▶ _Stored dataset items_
*** Block opens ***

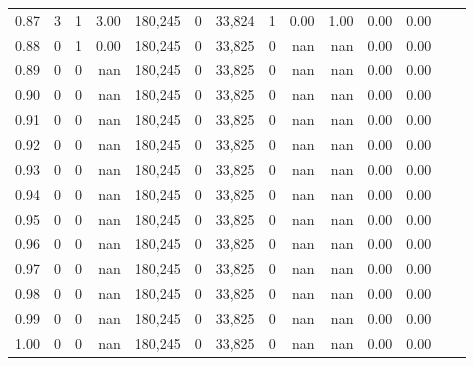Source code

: \begin{tabular}{rrrrrrrrrrrrrr}
0.87 &      3 &    1 &    3.00 &  180,245 &        0 &  33,824 &       1 &  0.00 &  1.00 &  0.00 &      0.00 \\
0.88 &      0 &    1 &    0.00 &  180,245 &        0 &  33,825 &       0 &   nan &   nan &  0.00 &      0.00 \\
0.89 &      0 &    0 &     nan &  180,245 &        0 &  33,825 &       0 &   nan &   nan &  0.00 &      0.00 \\
0.90 &      0 &    0 &     nan &  180,245 &        0 &  33,825 &       0 &   nan &   nan &  0.00 &      0.00 \\
0.91 &      0 &    0 &     nan &  180,245 &        0 &  33,825 &       0 &   nan &   nan &  0.00 &      0.00 \\
0.92 &      0 &    0 &     nan &  180,245 &        0 &  33,825 &       0 &   nan &   nan &  0.00 &      0.00 \\
0.93 &      0 &    0 &     nan &  180,245 &        0 &  33,825 &       0 &   nan &   nan &  0.00 &      0.00 \\
0.94 &      0 &    0 &     nan &  180,245 &        0 &  33,825 &       0 &   nan &   nan &  0.00 &      0.00 \\
0.95 &      0 &    0 &     nan &  180,245 &        0 &  33,825 &       0 &   nan &   nan &  0.00 &      0.00 \\
0.96 &      0 &    0 &     nan &  180,245 &        0 &  33,825 &       0 &   nan &   nan &  0.00 &      0.00 \\
0.97 &      0 &    0 &     nan &  180,245 &        0 &  33,825 &       0 &   nan &   nan &  0.00 &      0.00 \\
0.98 &      0 &    0 &     nan &  180,245 &        0 &  33,825 &       0 &   nan &   nan &  0.00 &      0.00 \\
0.99 &      0 &    0 &     nan &  180,245 &        0 &  33,825 &       0 &   nan &   nan &  0.00 &      0.00 \\
1.00 &      0 &    0 &     nan &  180,245 &        0 &  33,825 &       0 &   nan &   nan &  0.00 &      0.00 \\
\bottomrule
\end{tabular}
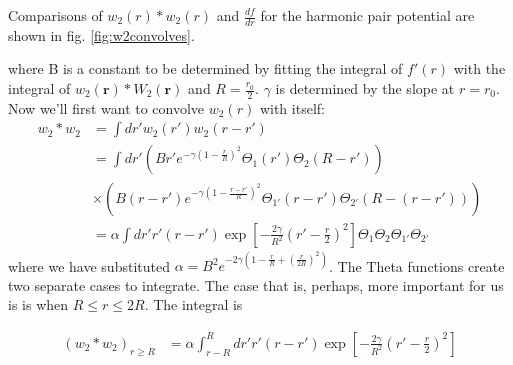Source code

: \documentclass[letterpaper,twocolumn,amsmath,amssymb,prb]{revtex4-1}
\newcommand{\rr}{\textbf{r}}
\begin{document}
Comparisons of $w_2(r)\ast w_2(r)$ and $\frac{df}{dr}$ for the harmonic
pair potential are shown in fig. \ref{fig:w2convolves}.

where B is a constant to be determined by fitting the integral of
$f'(r)$ with the integral of $w_2(\rr)\ast W_2(\rr)$ and $R =
\frac{r_0}{2}$.  $\gamma$ is determined by the slope at $r = r_0$.  
Now we'll first want to convolve $w_2(r)$ with
itself:
\begin{align*}
  w_2 \ast w_2 &= \int dr' w_2 (r')w_2(r - r') \\ 
     &= \int dr' \left(B r' e^{- \gamma \left (1 - \frac{r}{R} \right )^2}
                              \Theta_1 (r') \Theta_2 (R - r') \right) \\
     &\times \left( B (r-r') e^{- \gamma \left(1 - \frac{r-r'}{R}
                                \right)^2}\Theta_{1'} (r-r') \Theta_{2'} (R -
                                (r-r')) \right) \\
     &= \alpha \int dr' r'(r-r') \exp \left [-\frac{2\gamma}{R^2} \left (r' -
                              \frac{r}{2} \right)^2 \right ] \Theta_1
                              \Theta_2 \Theta_{1'} \Theta_{2'}
\end{align*}
where we have substituted $\alpha = B^2 e^{- 2 \gamma \left(1 -
  \frac{r}{R} + (\frac{r}{2R})^2 \right )}$. The Theta functions create two separate
cases to integrate.  The case that is, perhaps, more important for us
is is when $R \leq r \leq 2R$.  The integral is

\begin{align}
(w_2 \ast w_2)_{r \geq R} &= \alpha \int_{r - R}^R dr' r'(r-r') \exp \left [ -
   \frac {2\gamma}{R^2}\left( r' - \frac{r}{2} \right)^2 \right]
\end{align}
\end{document}
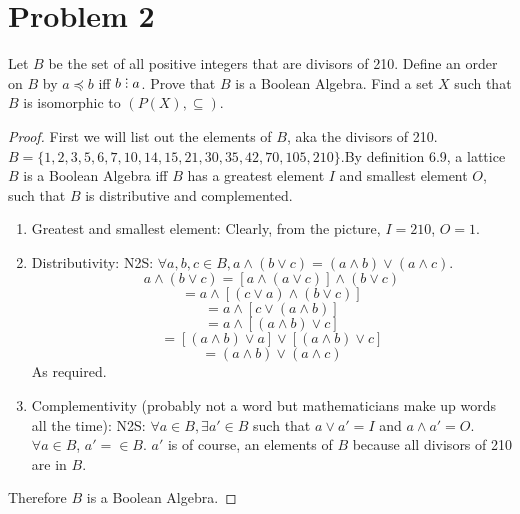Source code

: \documentclass[12pt]{article}
\newcommand{\divby}{%
  \mathrel{\text{\vbox{\baselineskip.65ex\lineskiplimit0pt\hbox{.}\hbox{.}\hbox{.}}}}%
  }
\begin{document}
\section{Problem 2}
Let $B$ be the set of all positive integers that are divisors of 210. Define an order on $B$ by $a\preceq b$ iff $b\divby a$. Prove that $B$ is a Boolean Algebra. Find a set $X$ such that $B$ is isomorphic to $(P(X),\subseteq)$.
\begin{proof}First we will list out the elements of $B$, aka the divisors of 210. \newline $B=\{1,2,3,5,6,7,10,14,15,21,30,35,42,70,105,210\}$.\newline By definition 6.9, a lattice $B$ is a Boolean Algebra iff $B$ has a greatest element $I$ and smallest element $O$, such that $B$ is distributive and complemented.
    \newline {}\begin{enumerate}
    \item Greatest and smallest element: Clearly, from the picture, $I=210$, $O=1$.
    \item Distributivity: \newline N2S: $\forall a,b,c\in B, a\wedge(b\vee c)=(a\wedge b)\vee(a\wedge c)$. $$a\wedge(b\vee c)=[a\wedge(a\vee c)]\wedge(b\vee c)$$ $$=a\wedge[(c\vee a)\wedge(b\vee c)]$$ $$=a\wedge[c\vee (a\wedge b)]$$ $$=a\wedge[(a\wedge b)\vee c]$$ $$=[(a\wedge b)\vee a]\vee[(a\wedge b)\vee c]$$ $$=(a\wedge b)\vee(a\wedge c)$$ As required.
    \item Complementivity (probably not a word but mathematicians make up words all the time): \newline N2S: $\forall a\in B, \exists a'\in B$ such that $a\vee a'=I$ and $a\wedge a'=O$. $\forall a\in B$, $a'=$$\in B$. $a'$ is of course, an elements of $B$ because all divisors of 210 are in $B$.
\end{enumerate}
Therefore $B$ is a Boolean Algebra.
\end{proof}
\end{document}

*** Block closes ***

Leave the images behind and write out every entry exactly.

▶ _Written reply_
Source code

: \begin{tabular}{rrrrrrrrrrrrrr}
0.87 &      3 &    1 &    3.00 &  180,245 &        0 &  33,824 &       1 &  0.00 &  1.00 &  0.00 &      0.00 \\
0.88 &      0 &    1 &    0.00 &  180,245 &        0 &  33,825 &       0 &   nan &   nan &  0.00 &      0.00 \\
0.89 &      0 &    0 &     nan &  180,245 &        0 &  33,825 &       0 &   nan &   nan &  0.00 &      0.00 \\
0.90 &      0 &    0 &     nan &  180,245 &        0 &  33,825 &       0 &   nan &   nan &  0.00 &      0.00 \\
0.91 &      0 &    0 &     nan &  180,245 &        0 &  33,825 &       0 &   nan &   nan &  0.00 &      0.00 \\
0.92 &      0 &    0 &     nan &  180,245 &        0 &  33,825 &       0 &   nan &   nan &  0.00 &      0.00 \\
0.93 &      0 &    0 &     nan &  180,245 &        0 &  33,825 &       0 &   nan &   nan &  0.00 &      0.00 \\
0.94 &      0 &    0 &     nan &  180,245 &        0 &  33,825 &       0 &   nan &   nan &  0.00 &      0.00 \\
0.95 &      0 &    0 &     nan &  180,245 &        0 &  33,825 &       0 &   nan &   nan &  0.00 &      0.00 \\
0.96 &      0 &    0 &     nan &  180,245 &        0 &  33,825 &       0 &   nan &   nan &  0.00 &      0.00 \\
0.97 &      0 &    0 &     nan &  180,245 &        0 &  33,825 &       0 &   nan &   nan &  0.00 &      0.00 \\
0.98 &      0 &    0 &     nan &  180,245 &        0 &  33,825 &       0 &   nan &   nan &  0.00 &      0.00 \\
0.99 &      0 &    0 &     nan &  180,245 &        0 &  33,825 &       0 &   nan &   nan &  0.00 &      0.00 \\
1.00 &      0 &    0 &     nan &  180,245 &        0 &  33,825 &       0 &   nan &   nan &  0.00 &      0.00 \\
\bottomrule
\end{tabular}
Source code

: \documentclass[letterpaper,twocolumn,amsmath,amssymb,prb]{revtex4-1}
\newcommand{\rr}{\textbf{r}}
\begin{document}
Comparisons of $w_2(r)\ast w_2(r)$ and $\frac{df}{dr}$ for the harmonic
pair potential are shown in fig. \ref{fig:w2convolves}.

where B is a constant to be determined by fitting the integral of
$f'(r)$ with the integral of $w_2(\rr)\ast W_2(\rr)$ and $R =
\frac{r_0}{2}$.  $\gamma$ is determined by the slope at $r = r_0$.  
Now we'll first want to convolve $w_2(r)$ with
itself:
\begin{align*}
  w_2 \ast w_2 &= \int dr' w_2 (r')w_2(r - r') \\ 
     &= \int dr' \left(B r' e^{- \gamma \left (1 - \frac{r}{R} \right )^2}
                              \Theta_1 (r') \Theta_2 (R - r') \right) \\
     &\times \left( B (r-r') e^{- \gamma \left(1 - \frac{r-r'}{R}
                                \right)^2}\Theta_{1'} (r-r') \Theta_{2'} (R -
                                (r-r')) \right) \\
     &= \alpha \int dr' r'(r-r') \exp \left [-\frac{2\gamma}{R^2} \left (r' -
                              \frac{r}{2} \right)^2 \right ] \Theta_1
                              \Theta_2 \Theta_{1'} \Theta_{2'}
\end{align*}
where we have substituted $\alpha = B^2 e^{- 2 \gamma \left(1 -
  \frac{r}{R} + (\frac{r}{2R})^2 \right )}$. The Theta functions create two separate
cases to integrate.  The case that is, perhaps, more important for us
is is when $R \leq r \leq 2R$.  The integral is

\begin{align}
(w_2 \ast w_2)_{r \geq R} &= \alpha \int_{r - R}^R dr' r'(r-r') \exp \left [ -
   \frac {2\gamma}{R^2}\left( r' - \frac{r}{2} \right)^2 \right]
\end{align}
\end{document}
Source code

: \documentclass[12pt]{article}
\newcommand{\divby}{%
  \mathrel{\text{\vbox{\baselineskip.65ex\lineskiplimit0pt\hbox{.}\hbox{.}\hbox{.}}}}%
  }
\begin{document}
\section{Problem 2}
Let $B$ be the set of all positive integers that are divisors of 210. Define an order on $B$ by $a\preceq b$ iff $b\divby a$. Prove that $B$ is a Boolean Algebra. Find a set $X$ such that $B$ is isomorphic to $(P(X),\subseteq)$.
\begin{proof}First we will list out the elements of $B$, aka the divisors of 210. \newline $B=\{1,2,3,5,6,7,10,14,15,21,30,35,42,70,105,210\}$.\newline By definition 6.9, a lattice $B$ is a Boolean Algebra iff $B$ has a greatest element $I$ and smallest element $O$, such that $B$ is distributive and complemented.
    \newline {}\begin{enumerate}
    \item Greatest and smallest element: Clearly, from the picture, $I=210$, $O=1$.
    \item Distributivity: \newline N2S: $\forall a,b,c\in B, a\wedge(b\vee c)=(a\wedge b)\vee(a\wedge c)$. $$a\wedge(b\vee c)=[a\wedge(a\vee c)]\wedge(b\vee c)$$ $$=a\wedge[(c\vee a)\wedge(b\vee c)]$$ $$=a\wedge[c\vee (a\wedge b)]$$ $$=a\wedge[(a\wedge b)\vee c]$$ $$=[(a\wedge b)\vee a]\vee[(a\wedge b)\vee c]$$ $$=(a\wedge b)\vee(a\wedge c)$$ As required.
    \item Complementivity (probably not a word but mathematicians make up words all the time): \newline N2S: $\forall a\in B, \exists a'\in B$ such that $a\vee a'=I$ and $a\wedge a'=O$. $\forall a\in B$, $a'=$$\in B$. $a'$ is of course, an elements of $B$ because all divisors of 210 are in $B$.
\end{enumerate}
Therefore $B$ is a Boolean Algebra.
\end{proof}
\end{document}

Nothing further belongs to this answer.